To the casual observer, a law requiring layoffs of competent teachers while ineffective teachers stay employed might not seem like it is in the best interest of students. Enter the state of New Jersey, where the law requires exactly that.
So six parents from Newark filed a lawsuit this month challenging the constitutionality of the state’s 2012 legislative overhaul of the tenure system, which made tenure more difficult to achieve while preserving the principle of last-in-first-out (LIFO) for teacher layoffs.
Fareeah Harris, a parent plaintiff and mother of four with two children currently in the Newark public school system, told Watchdog.org she was “very confident” in the strength of the lawsuit.
“The purpose of a teacher is to educate our kids,” said Harris. “It’s not an easy job, but for your job to be saved alone on your date of hire and it affects another being, I’m totally against it.”
Harris said she decided to join the lawsuit after hearing about it during a workshop at a New Jersey parents’ summit. She called the whole idea of basing layoffs on seniority rather than merit “ludicrous.”
“Our future matters and our children are our future,” said Harris. “They are in the hands of the parents and the teachers. Just as parents need to be effective, so do teachers. … My question is if you are not fulfilling your purpose why are you there?”

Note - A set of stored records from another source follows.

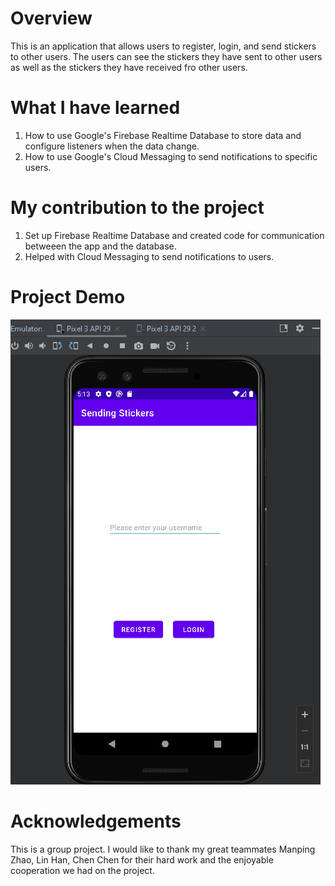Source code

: # Overview

This is an application that allows users to register, login, and send stickers to other users. The
users can see the stickers they have sent to other users as well as the stickers they have received
fro other users.

# What I have learned

1. How to use Google's Firebase Realtime Database to store data and configure listeners when the
   data change.
2. How to use Google's Cloud Messaging to send notifications to specific users.

# My contribution to the project

1. Set up Firebase Realtime Database and created code for communication betweeen the app and the
   database.
2. Helped with Cloud Messaging to send notifications to users.

# Project Demo

![image](https://raw.githubusercontent.com/Shi-chang/app-send-stickers/main/app/src/main/res/drawable/animation.gif)

# Acknowledgements

This is a group project. I would like to thank my great teammates Manping Zhao, Lin Han, Chen Chen
for their hard work and the enjoyable cooperation we had on the project.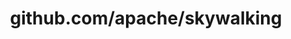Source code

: ---
layout: post
title: github.com/apache/skywalking
categories: link
tags: [انگلیسی, برنامه‌نویسی]
---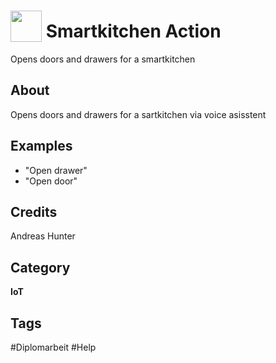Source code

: # <img src="https://raw.githack.com/FortAwesome/Font-Awesome/master/svgs/solid/robot.svg" card_color="#50FFA0" width="50" height="50" style="vertical-align:bottom"/> Smartkitchen Action
Opens doors and drawers for a smartkitchen

## About
Opens doors and drawers for a sartkitchen via voice asisstent

## Examples
* "Open drawer"
* "Open door"

## Credits
Andreas Hunter

## Category
**IoT**

## Tags
#Diplomarbeit
#Help

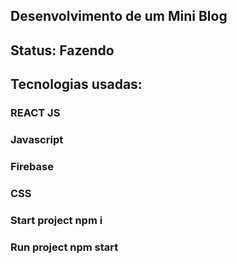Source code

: <h2>Desenvolvimento de um Mini Blog</h2>

<h2>Status: Fazendo</h2>

<h2>Tecnologias usadas: </h2>

<h3>REACT JS</h3>
<h3>Javascript</h3>
<h3>Firebase</h3>
<h3>CSS</h3>


<h3>Start project npm i</h3>
<h3>Run project npm start</h3>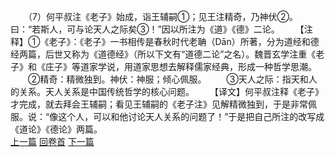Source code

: 　　（7）何平叔注《老子》始成，诣王辅嗣①；见王注精奇，乃神伏②。曰：“若斯人，可与论天人之际矣③！”因以所注为《道》《德》二论。
　　【注释】①《老子》：《老子》一书相传是春秋时代老聃（Dān）所著，分为道经和德经两篇，后世又称为《道德经》（所以下文有“道德二论”之名）。魏晋玄学注重《老子》和《庄子》等道家学说，用道家思想去解释儒家经典，形成一种哲学思潮。
　　②精奇：精微独到。神伏：神服；倾心佩服。
　　③天人之际：指天和人的关系。天人关系是中国传统哲学的核心问题。
　　【译文】何平叔注释《老子》才完成，就去拜会王辅嗣；看见王辅嗣的《老子注》见解精微独到，于是非常佩服。说：“像这个人，可以和他讨论天人关系的问题了！”于是把自己所注的改写成《道论》《德论》两篇。
<br>[上一篇](04_006) [回卷首](04_000) [下一篇](04_008)

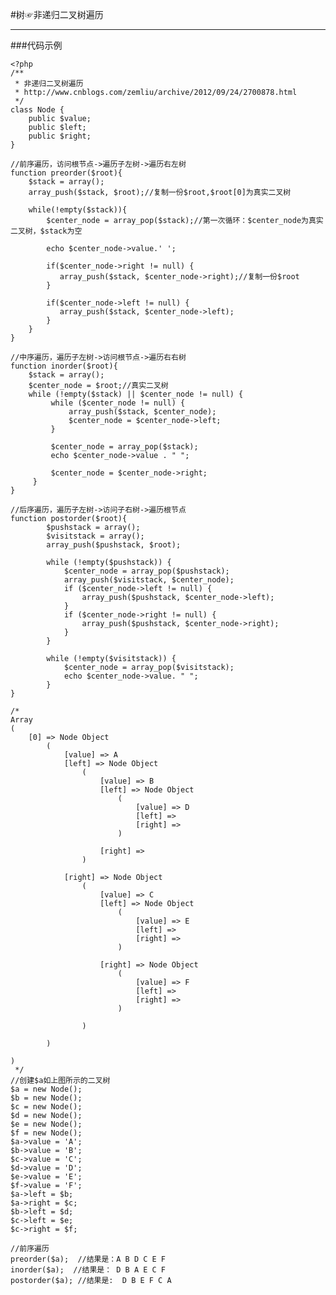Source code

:#树☞非递归二叉树遍历
***


###代码示例

	<?php
	/**
	 * 非递归二叉树遍历
	 * http://www.cnblogs.com/zemliu/archive/2012/09/24/2700878.html
	 */
	class Node {
	    public $value;
	    public $left;
	    public $right;
	}
	
	//前序遍历，访问根节点->遍历子左树->遍历右左树
	function preorder($root){
	    $stack = array();
	    array_push($stack, $root);//复制一份$root,$root[0]为真实二叉树
	
	    while(!empty($stack)){
	        $center_node = array_pop($stack);//第一次循环：$center_node为真实二叉树，$stack为空
	
	        echo $center_node->value.' ';
	        
	        if($center_node->right != null) {
	           array_push($stack, $center_node->right);//复制一份$root
	        }
	
	        if($center_node->left != null) {
	           array_push($stack, $center_node->left);
	        }
	    }
	}
	
	//中序遍历，遍历子左树->访问根节点->遍历右右树
	function inorder($root){
	    $stack = array();
	    $center_node = $root;//真实二叉树
	    while (!empty($stack) || $center_node != null) {
	         while ($center_node != null) {
	             array_push($stack, $center_node);
	             $center_node = $center_node->left;
	         }
	
	         $center_node = array_pop($stack);
	         echo $center_node->value . " ";
	
	         $center_node = $center_node->right;
	     }
	}
	
	//后序遍历，遍历子左树->访问子右树->遍历根节点
	function postorder($root){
	        $pushstack = array();
	        $visitstack = array();
	        array_push($pushstack, $root);
	 
	        while (!empty($pushstack)) {
	            $center_node = array_pop($pushstack);
	            array_push($visitstack, $center_node);
	            if ($center_node->left != null) {
	                array_push($pushstack, $center_node->left);
	            }
	            if ($center_node->right != null) {
	                array_push($pushstack, $center_node->right);
	            }
	        }
	 
	        while (!empty($visitstack)) {
	            $center_node = array_pop($visitstack);
	            echo $center_node->value. " ";
	        }
	}
	
	/*
	Array
	(
	    [0] => Node Object
	        (
	            [value] => A
	            [left] => Node Object
	                (
	                    [value] => B
	                    [left] => Node Object
	                        (
	                            [value] => D
	                            [left] => 
	                            [right] => 
	                        )
	
	                    [right] => 
	                )
	
	            [right] => Node Object
	                (
	                    [value] => C
	                    [left] => Node Object
	                        (
	                            [value] => E
	                            [left] => 
	                            [right] => 
	                        )
	
	                    [right] => Node Object
	                        (
	                            [value] => F
	                            [left] => 
	                            [right] => 
	                        )
	
	                )
	
	        )
	
	)
	 */
	//创建$a如上图所示的二叉树
	$a = new Node();
	$b = new Node();
	$c = new Node();
	$d = new Node();
	$e = new Node();
	$f = new Node();
	$a->value = 'A';
	$b->value = 'B';
	$c->value = 'C';
	$d->value = 'D';
	$e->value = 'E';
	$f->value = 'F';
	$a->left = $b;
	$a->right = $c;
	$b->left = $d;
	$c->left = $e;
	$c->right = $f;
	
	//前序遍历
	preorder($a);  //结果是：A B D C E F
	inorder($a);  //结果是： D B A E C F
	postorder($a); //结果是:  D B E F C A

The Partnership for Educational Justice is supporting the parents in the case, one of whom, Tanisha Garner, is the mother of the named plaintiff in the case against Kimberly Harrington, acting commissioner of the New Jersey Department of Education.
The lawsuit asserts that New Jersey’s LIFO law violates students’ right to an education by unfairly requiring school districts to ignore teacher quality and retain ineffective teachers.
The plaintiffs also argue against proposed budget cuts for Newark and other low-income school districts, in addition to asking that the State Education Commissioner be given authority to waive LIFO in Newark and similarly situated districts.
‘The best teachers possible’
In HG v. Harrington, the plaintiff parents argue against a recent filing from the New Jersey State Commissioner of Education to the New Jersey Supreme Court seeking to reopen a decades-old school funding case, Abbott v. Burke, which would remove the requirement for the state to provide extra funding to 31 of the state’s poorest school districts.
The plaintiffs oppose the request and cite reports that Newark could lose almost 69 percent of its state education funding if the request is approved.
The parents argue that the issues of state funding and teacher layoffs are bound together.
Under the state’s LIFO law, 75 percent of teachers facing layoffs are either effective or highly effective, according to a layoff simulation done by Newark Public Schools in 2014. Only 4 percent of those laid off would be ineffective. Meanwhile, Newark’s public school teaching staff during the same year was 15 percent ineffective overall.
Therefore, according to Ralia Polechronis, executive director of the Partnership for Educational Justice, by the school district’s own admission, LIFO policies are negatively affecting students.
“That in and of itself is an indication of the strength of the case,” said Polechronis.
Similar cases have been filed in California, New York and Minnesota.
Supporters of LIFO say it provides important protections for teachers.
In a statement released Nov. 1, the day the lawsuit was filed, New Jersey Education Association President Wendell Steinhauer argued that teachers might be removed from their posts for politically motivated reasons if the seniority rules do not remain intact.
“Tenure is difficult to obtain in New Jersey, so no teacher gets tenure without demonstrating an ability to do the job well,” he said. “Even more, the tenure law outlines a specific and fair process to remove a teacher who is ineffective at any time. What the law prevents is the sort of political interference that would be inevitable if administrators could be pressured to fire teachers without having to give a reason. This lawsuit seeks to throw out that system of checks and balances and give unfettered freedom to fire excellent veteran teachers in favor of less experienced newer teachers who earn lower salaries.”
New Jersey is one of 10 states with LIFO rules for teachers.
“In no instance should we forget that at the center of this fight is that kids in public schools deserve to be taught by the best teachers possible,” said Polechronis.